Il n’en fut pas de même pour les trois compagnies des Forces Armées Royales qui ont du dans un premier temps se dégager eux-mêmes des décombres de leur cantonnement.Cela fut également le cas pour la Gendarmerie dont l’immeuble a été détruit.
La plupart des militaires français (1400 marins et 350 Zouaves) qui sont intervenus immédiatement étaient logés sur la Base d’Aéronautique navale située à 7 km du centre ville et de ce fait relativement épargnée.
Certains hélas vivaient en famille en ville ou dans les environs et c’est ainsi qu’une cinquantaine d’entre eux y laissèrent la vie. D’autres encore se trouvaient à bord de navires ancrés dans la baie.
Un important complément de matériel et un contingent supplémentaire de 2000 marins français furent transférés par la flotte française en cours d’exercice en Méditerranée.
Certains bâtiments devaient faire ensuite escale aux Canaries au moment
du séisme. Ces bâtiments français ont mis aussitôt le cap (à 30 nœuds) sur Agadir qu’ils atteignirent le 1er mars vers 23h sans d’ailleurs pouvoir accoster car le port était trop endommagé.
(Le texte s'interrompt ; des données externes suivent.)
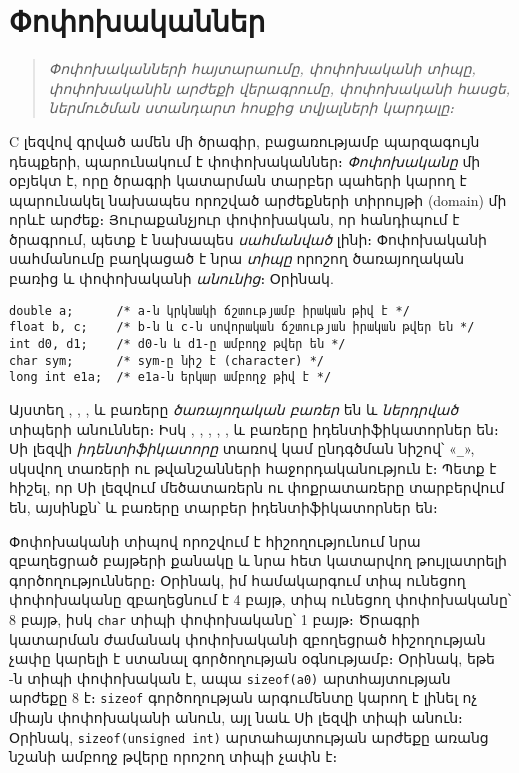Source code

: \chapter{Փոփոխականներ}

\begin{quote}
\emph{Փոփոխականների հայտարաումը, փոփոխականի տիպը, փոփոխականին արժեքի
վերագրումը, փոփոխականի հասցե, ներմուծման ստանդարտ հոսքից տվյալների
կարդալը։}
\end{quote}

C լեզվով գրված ամեն մի ծրագիր, բացառությամբ պարզագույն դեպքերի,
պարունակում է փոփոխականներ։ \emph{Փոփոխականը} մի օբյեկտ է, որը ծրագրի
կատարման տարբեր պահերի կարող է պարունակել նախապես որոշված արժեքների
տիրույթի (domain) մի որևէ արժեք։ Յուրաքանչյուր փոփոխական, որ հանդիպում է
ծրագրում, պետք է նախապես \emph{սահմանված} լինի։ Փոփոխականի սահմանումը
բաղկացած է նրա \emph{տիպը} որոշող ծառայողական բառից և փոփոխականի
\emph{անունից}։ Օրինակ.

\begin{Verbatim}
double a;      /* a-ն կրկնակի ճշտությամբ իրական թիվ է */
float b, c;    /* b-ն և c-ն սովորական ճշտության իրական թվեր են */
int d0, d1;    /* d0-ն և d1-ը ամբողջ թվեր են */
char sym;      /* sym-ը նիշ է (character) */
long int e1a;  /* e1a-ն երկար ամբողջ թիվ է */
\end{Verbatim}

Այստեղ , , ,  և 
բառերը \emph{ծառայողական բառեր} են և \emph{ներդրված} տիպերի անուններ։
Իսկ , , , , ,
 և  բառերը իդենտիֆիկատորներ են։ Սի լեզվի
\emph{իդենտիֆիկատորը} տառով կամ ընդգծման նիշով՝ «\verb|_|», սկսվող
տառերի ու թվանշանների հաջորդականություն է։ Պետք է հիշել, որ Սի լեզվում
մեծատառերն ու փոքրատառերը տարբերվում են, այսինքն՝  և
 բառերը տարբեր իդենտիֆիկատորներ են։

Փոփոխականի տիպով որոշվում է հիշողությունում նրա զբաղեցրած բայթերի
քանակը և նրա հետ կատարվող թույլատրելի գործողությունները։ Օրինակ, իմ
համակարգում  տիպ ունեցող փոփոխականը զբաղեցնում է 4 բայթ,
 տիպ ունեցող փոփոխականը՝ 8 բայթ, իսկ \texttt{char} տիպի
փոփոխականը՝ 1 բայթ։ Ծրագրի կատարման ժամանակ փոփոխականի զբողեցրած
հիշողության չափը կարելի է ստանալ  գործողության օգնությամբ։
Օրինակ, եթե -ն  տիպի փոփոխական է, ապա
\texttt{sizeof(a0)} արտհայտության արժեքը 8 է։ \texttt{sizeof}
գործողության արգումենտը կարող է լինել ոչ միայն փոփոխականի անուն, այլ
նաև Սի լեզվի տիպի անուն։ Օրինակ, \texttt{sizeof(unsigned int)}
արտահայտության արժեքը առանց նշանի ամբողջ թվերը որոշող տիպի չափն է։

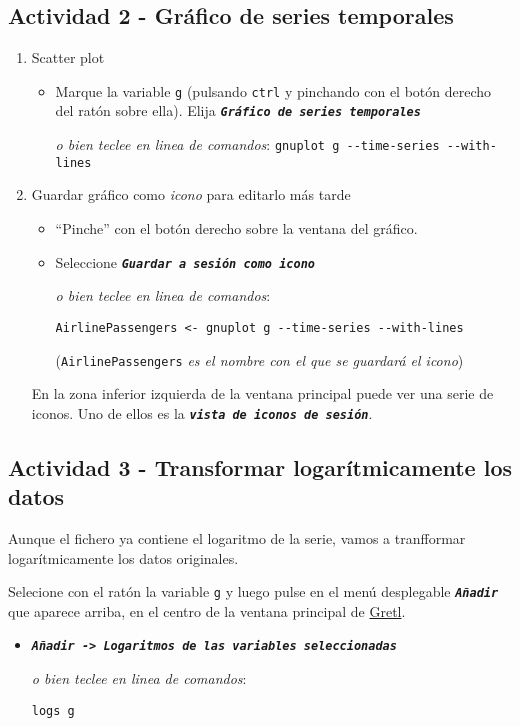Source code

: \documentclass[11pt]{article}
\begin{document}
\subsection{Actividad 2 - Gráfico de series temporales}
\label{sec:org2b31b9a}
\begin{enumerate}
\item Scatter plot
\label{sec:org0aa7ca4}
\begin{itemize}
\item Marque la variable \texttt{g} (pulsando \texttt{ctrl} y pinchando con el botón
derecho del ratón sobre ella). Elija \textbf{\emph{\texttt{Gráfico de series temporales}}}

{\vspace{1pt} \footnotesize \color{gray!70!black}
\emph{o bien teclee en linea de comandos}: \texttt{gnuplot g -{}-{}time-series -{}-{}with-lines}
}
\end{itemize}

\item Guardar gráfico como \emph{icono} para editarlo más tarde
\label{sec:orgf3eeb66}
\begin{itemize}
\item ``Pinche'' con el botón derecho sobre la ventana del gráfico.
\item Seleccione \textbf{\emph{\texttt{Guardar a sesión como icono}}}

{\vspace{1pt} \footnotesize \color{gray!70!black} \color{gray!70!black}
\emph{o bien teclee en linea de comandos}:
\begin{verbatim}
AirlinePassengers <- gnuplot g --time-series --with-lines
\end{verbatim}
(\texttt{AirlinePassengers} \emph{es el nombre con el que se guardará el icono})
}
\end{itemize}

En la zona inferior izquierda de la ventana principal puede ver una
serie de iconos. Uno de ellos es la \textbf{\emph{\texttt{vista de iconos de sesión}}}.
\end{enumerate}


\subsection{Actividad 3 - Transformar logarítmicamente los datos}
\label{sec:org726c40f}
Aunque el fichero ya contiene el logaritmo de la serie, vamos a
tranfformar logarítmicamente los datos originales.

Selecione con el ratón la variable \texttt{g} y luego pulse en el menú desplegable \textbf{\emph{\texttt{Añadir}}} que aparece arriba, en el centro de la
ventana principal de \href{https://gretl.sourceforge.net/es.html}{Gretl}.
\begin{itemize}
\item \textbf{\emph{\texttt{Añadir -> Logaritmos de las variables seleccionadas}}}

{\vspace{0pt} \footnotesize \color{gray!70!black}
\emph{o bien teclee en linea de comandos}: 
\begin{verbatim}
logs g
\end{verbatim}
}
\end{itemize}
\end{document}
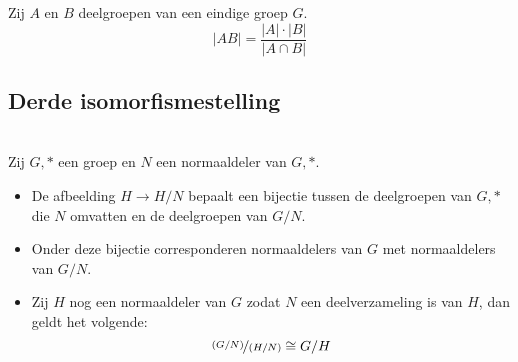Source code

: \documentclass[main.tex]{subfiles}
\begin{document}
\begin{st}
  Zij $A$ en $B$ deelgroepen van een eindige groep $G$.
  \[ |AB| = \frac{|A|\cdot|B|}{|A\cap B|} \]
  \zb
\end{st}

\subsection{Derde isomorfismestelling}

\begin{st}
  \\
  Zij $G,*$ een groep en $N$ een normaaldeler van $G,*$.
  \begin{itemize}
  \item De afbeelding $H \rightarrow H/N$ bepaalt een bijectie tussen de deelgroepen van $G,*$ die $N$ omvatten en de deelgroepen van $G/N$.
  \item Onder deze bijectie corresponderen normaaldelers van $G$ met normaaldelers van $G/N$.
  \item Zij $H$ nog een normaaldeler van $G$ zodat $N$ een deelverzameling is van $H$, dan geldt het volgende:
    \[ \nicefrac{(G/N)}{(H/N)} \cong G/H\]
  \end{itemize}


\end{st}
\end{document}
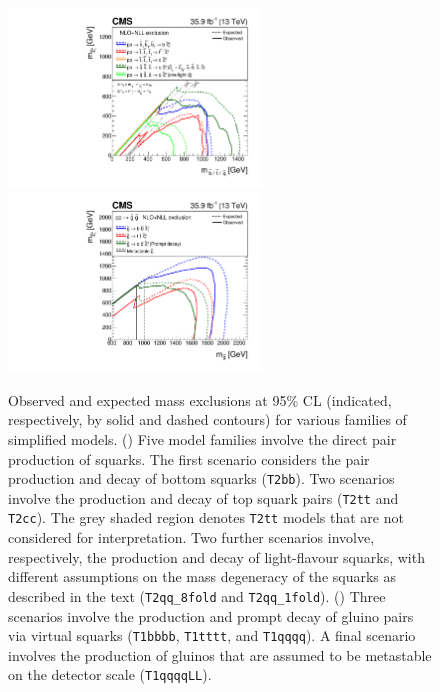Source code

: \begin{figure}[!t]
  \centering
  \includegraphics[width=0.6\textwidth]{Figures/squarkSUMMARY.pdf}\\
  \includegraphics[width=0.6\textwidth]{Figures/gluinoAllSUMMARY.pdf}\\
  \caption{Observed and expected mass exclusions at 95\% CL
    (indicated, respectively, by solid and dashed contours) for
    various families of simplified models. 
    (\cmsLeft) Five model families involve the direct pair
    production of squarks. The first scenario considers the pair
    production and decay of bottom squarks (\texttt{T2bb}). Two
    scenarios involve the production and decay of top squark pairs
    (\texttt{T2tt} and \texttt{T2cc}). The grey shaded region denotes
    \texttt{T2tt} models that are not considered for
    interpretation. Two further scenarios involve, respectively, the 
    production and decay of light-flavour squarks, with different
    assumptions on the mass degeneracy of the squarks as described in
    the text (\texttt{T2qq\_8fold} and \texttt{T2qq\_1fold}). 
    (\cmsRight) Three scenarios involve the production and prompt
    decay of gluino pairs via virtual squarks (\texttt{T1bbbb},
    \texttt{T1tttt}, and \texttt{T1qqqq}). A final scenario involves
    the production of gluinos that are assumed to be metastable on the
    detector scale (\texttt{T1qqqqLL}).}
  \label{fig:limits-sms} 
\end{figure}

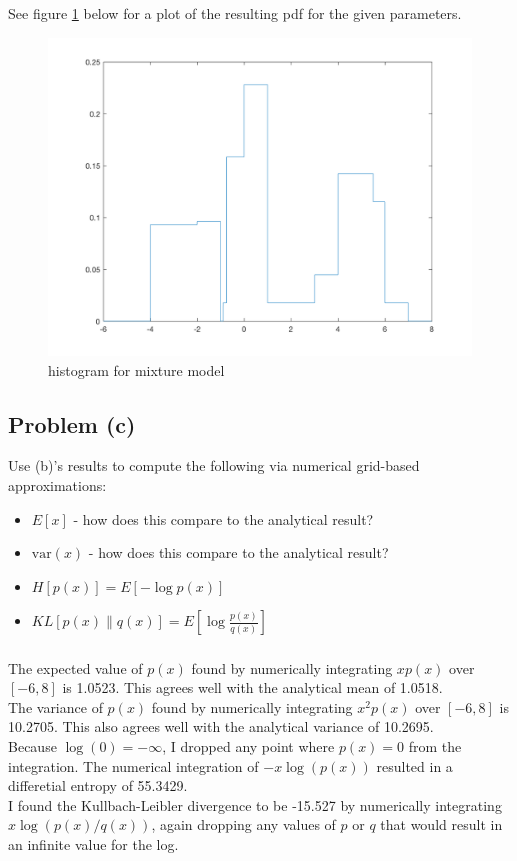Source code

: \documentclass[11pt]{article}
\begin{document}
\subparagraph*{}
See figure \ref{AQ2_plot1} below for a plot of the resulting pdf for the given parameters.
\begin{figure}[h!]
	\centering
	\includegraphics[width=0.6\linewidth]{AQ2_plot1.png}
	\caption{histogram for mixture model}
	\label{AQ2_plot1}
\end{figure}

\subsection*{Problem (c)}
Use (b)'s results to compute the following via numerical grid-based approximations:
\begin{itemize}
	\item $E[x]$ - how does this compare to the analytical result?
	\item $\text{var}(x)$ - how does this compare to the analytical result?
	\item $H[p(x)]=E[-\log p(x)]$
	\item $KL[p(x)\|q(x)] = E[\log\frac{p(x)}{q(x)}]$
\end{itemize}

\subparagraph*{}
The expected value of $p(x)$ found by numerically integrating $xp(x)$ over $[-6,8]$ is 1.0523. This agrees well with the analytical mean of 1.0518. \\
The variance of $p(x)$ found by numerically integrating $x^2p(x)$ over $[-6,8]$ is 10.2705. This also agrees well with the analytical variance of 10.2695. \\
Because $\log(0)=-\infty$, I dropped any point where $p(x)=0$ from the integration. The numerical integration of $-x\log(p(x))$ resulted in a differetial entropy of 55.3429. \\
I found the Kullbach-Leibler divergence to be -15.527 by numerically integrating $x\log(p(x)/q(x))$, again dropping any values of $p$ or $q$ that would result in an infinite value for the log.
\end{document}
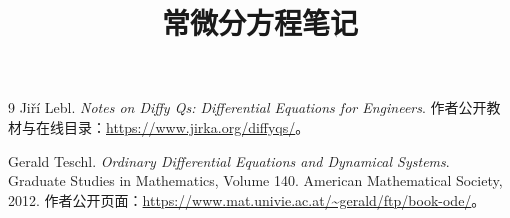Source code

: \documentclass[UTF8,12pt,a4paper,fontset=fandol]{ctexbook}
\title{常微分方程笔记}
\author{}
\date{}
\begin{document}
\frontmatter %


\maketitle
\tableofcontents


\mainmatter















\appendix




\backmatter

\begin{thebibliography}{9}
  Jiří Lebl.
  \textit{Notes on Diffy Qs: Differential Equations for Engineers}.
  作者公开教材与在线目录：\url{https://www.jirka.org/diffyqs/}。

  Gerald Teschl.
  \textit{Ordinary Differential Equations and Dynamical Systems}.
  Graduate Studies in Mathematics, Volume 140.
  American Mathematical Society, 2012.
  作者公开页面：\url{https://www.mat.univie.ac.at/~gerald/ftp/book-ode/}。
\end{thebibliography}
\end{document}
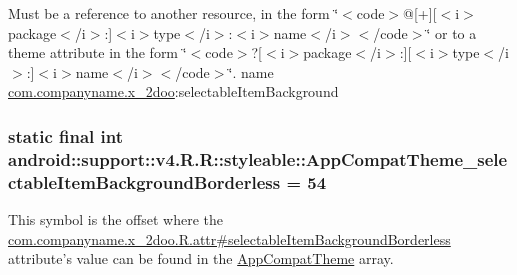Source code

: Must be a reference to another resource, in the form \char`\"{}$<$code$>$@\mbox{[}+\mbox{]}\mbox{[}$<$i$>$package$<$/i$>$:\mbox{]}$<$i$>$type$<$/i$>$:$<$i$>$name$<$/i$>$$<$/code$>$\char`\"{} or to a theme attribute in the form \char`\"{}$<$code$>$?\mbox{[}$<$i$>$package$<$/i$>$:\mbox{]}\mbox{[}$<$i$>$type$<$/i$>$:\mbox{]}$<$i$>$name$<$/i$>$$<$/code$>$\char`\"{}.  name \hyperlink{namespacecom_1_1companyname_1_1x__2doo}{com.companyname.x\_\-2doo}:selectableItemBackground \hypertarget{classandroid_1_1support_1_1v4_1_1_r_1_1styleable_113f8fa7701e681a079ae443df1e2758}{
\subsubsection[{AppCompatTheme\_\-selectableItemBackgroundBorderless}]{\setlength{\rightskip}{0pt plus 5cm}static final int android::support::v4.R.R::styleable::AppCompatTheme\_\-selectableItemBackgroundBorderless = 54}}
\label{classandroid_1_1support_1_1v4_1_1_r_1_1styleable_113f8fa7701e681a079ae443df1e2758}


This symbol is the offset where the \hyperlink{classcom_1_1companyname_1_1x__2doo_1_1_r_1_1attr_5cb1f552a165d6b177d3dfdf94f98487}{com.companyname.x\_\-2doo.R.attr\#selectableItemBackgroundBorderless} attribute's value can be found in the \hyperlink{classandroid_1_1support_1_1v4_1_1_r_1_1styleable_0873e92ba21076bb5a4aeadeb7f5779f}{AppCompatTheme} array.

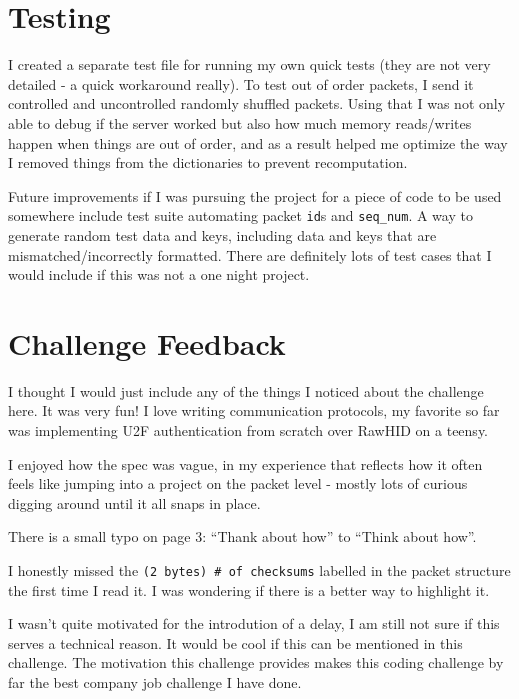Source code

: \documentclass[acmtog,review]{acmart}
\begin{document}
\section{Testing}

I created a separate test file for running my own quick tests 
(they are not very detailed - a quick workaround really).
To test out of order packets, I send it controlled and uncontrolled
randomly shuffled packets. Using that I was not only able to
debug if the server worked but also how much memory reads/writes
happen when things are out of order, and as a result helped me
optimize the way I removed things from the dictionaries to prevent
recomputation.

Future improvements if I was pursuing the project for a piece of code
to be used somewhere include test suite automating packet \texttt{id}s and 
\texttt{seq\_num}. A way to generate random test data and keys, including
data and keys that are mismatched/incorrectly formatted. There are definitely
lots of test cases that I would include if this was not a one night project.

\section{Challenge Feedback}

I thought I would just include any of the things I noticed
about the challenge here. It was very fun! I love writing
communication protocols, my favorite so far was implementing
U2F authentication from scratch over RawHID on a teensy.

I enjoyed how the spec was vague, in my experience that
reflects how it often feels like jumping into a project
on the packet level - mostly lots of curious digging 
around until it all snaps in place.

There is a small typo on page 3: ``Thank about how'' to 
``Think about how''.

I honestly missed the \texttt{(2 bytes) \# of checksums}
labelled in the packet structure the first time I read it.
I was wondering if there is a better way to highlight it.

I wasn't quite motivated for the introdution of a delay,
I am still not sure if this serves a technical reason. It
would be cool if this can be mentioned in this challenge.
The motivation this challenge provides makes this
coding challenge by far the best company job challenge
I have done.
\end{document}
Il s’agissait des escorteurs : Château Renault , Kersaint ,d’Estrées , Vauquelin , Maillé-Brézé , Chevalier Paul , La Bourdonnais .
Cette flotte avait à sa tête le croiseur Colbert commandé par le Capitaine de Vaisseau Salmon qui fit installé immédiatement un Etat Major sous les ordres du Capitaine de Frégate de Joybert, futur chef d’Etat Major de la Marine (Rapport du Capitaine de Vaisseau H.Bigot).
Les escorteurs rapides : Gascon , Basque , Lorrain , Picard ainsi que deux sous-marins arrivèrent peu après.
Grâce aux bâtiments français sur place, les marins ont pu nourrir
7 000 rescapés et distribuer 750 kg de pain chaque jour. Ils ont fourni immédiatement 150 tonnes de vivres et ont mis en place 200 tonnes de matériel de secours.
Les trois hélicoptères du porte avions La Fayette transféraient les vivres stockées surles différents bâtiments vers le PC d’Inezgane. L’un d’entre eux s’écrasa dans les dunes suite à un manque de visibilité du au brouillard. Ce fut le seul accident aérien qui ne fit d’ailleurs pas de victimes.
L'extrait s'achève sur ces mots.